Report each line of the data that contains the string "plugins".

--- Given records Enclosed Below ---

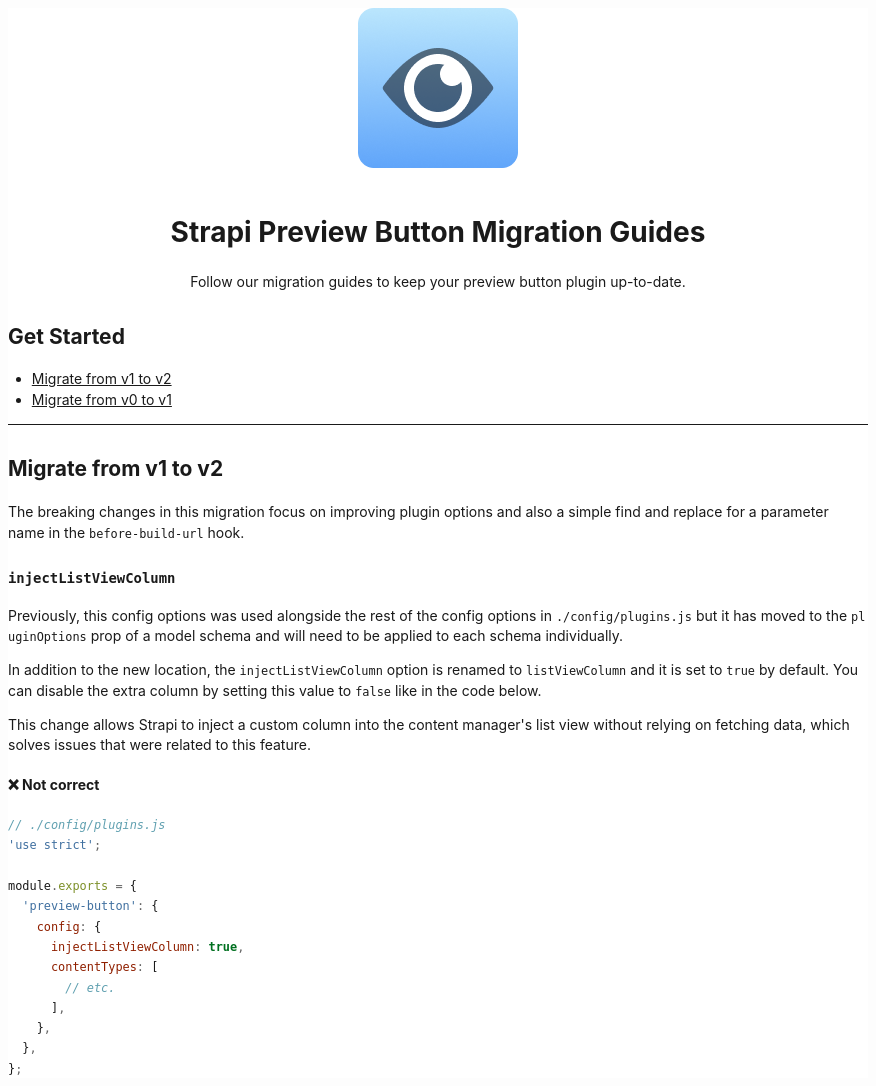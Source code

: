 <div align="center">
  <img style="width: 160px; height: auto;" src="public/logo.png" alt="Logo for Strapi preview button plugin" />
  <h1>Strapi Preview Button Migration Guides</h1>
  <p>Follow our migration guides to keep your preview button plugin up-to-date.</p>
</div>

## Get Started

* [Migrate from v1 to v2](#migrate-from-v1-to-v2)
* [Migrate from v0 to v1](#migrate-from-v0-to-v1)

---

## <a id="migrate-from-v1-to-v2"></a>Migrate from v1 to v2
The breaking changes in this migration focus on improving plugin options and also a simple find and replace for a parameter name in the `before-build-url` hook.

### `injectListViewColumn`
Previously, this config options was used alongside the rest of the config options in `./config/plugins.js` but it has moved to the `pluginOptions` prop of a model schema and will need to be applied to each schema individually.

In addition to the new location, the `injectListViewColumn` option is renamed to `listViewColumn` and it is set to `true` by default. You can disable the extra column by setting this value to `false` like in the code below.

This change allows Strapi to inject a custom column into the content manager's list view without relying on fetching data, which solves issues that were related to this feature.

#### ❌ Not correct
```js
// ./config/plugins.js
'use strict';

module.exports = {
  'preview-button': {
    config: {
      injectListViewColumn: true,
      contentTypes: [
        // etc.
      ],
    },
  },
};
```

--- End of Enclosed Given records ---

▶ **Expected output**
Previously, this config options was used alongside the rest of the config options in `./config/plugins.js` but it has moved to the `pluginOptions` prop of a model schema and will need to be applied to each schema individually.
// ./config/plugins.js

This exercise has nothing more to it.